Of course, the heroes we mentioned above are far from the only ones among the Russian riot police. Not less respect worthy of the recently recruited fighters of the Ukrainian militia special forces "Berkut" who were employed in the Ministry of Internal Affairs of the Russian Federation. As is known, it was the “Berkutovtsy” who until the last time kept the defense in Kiev, becoming the symbol of Antimaydan. 24 March The Minister of the Interior of the Russian Federation Vladimir Kolokoltsev visited Crimea on 2014. He said that the detachment "Berkut" will retain its glorious name as part of the units of the Ministry of Internal Affairs of the Russian Federation. Kolokoltsev expressed admiration for the courage that the staff of the Berkut unit showed in Kiev during the suppression of riots. The Minister of Defense of the Russian Federation, Sergei Shoigu, personally handed over to all the fighters of the Crimean special forces "Berkut" medals of the Ministry of Defense of the Russian Federation "For the return of the Crimea."
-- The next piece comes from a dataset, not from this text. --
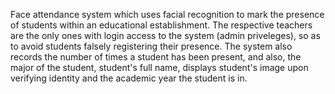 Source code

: Face attendance system which uses facial recognition to mark the presence of students within an educational establishment. The respective teachers are the only ones with login access to the system (admin priveleges), so as to avoid students falsely registering their presence. The system also records the number of times a student has been present, and also, the major of the student, student's full name, displays student's image upon verifying identity and the academic year the student is in.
Today, riot policemen continue to serve in all parts of Russia - both on the streets and squares of the Russian capital, and in the mountains of the North Caucasus, and in the industrial cities of the Urals and Siberia. The need for such units as riot police for modern Russia is obvious, especially in the context of the social and political challenges of our time - terrorism, extremism, organized crime, youth aggressive subcultures. It remains to wish the riot militia successful service and, most importantly, that it passed without loss.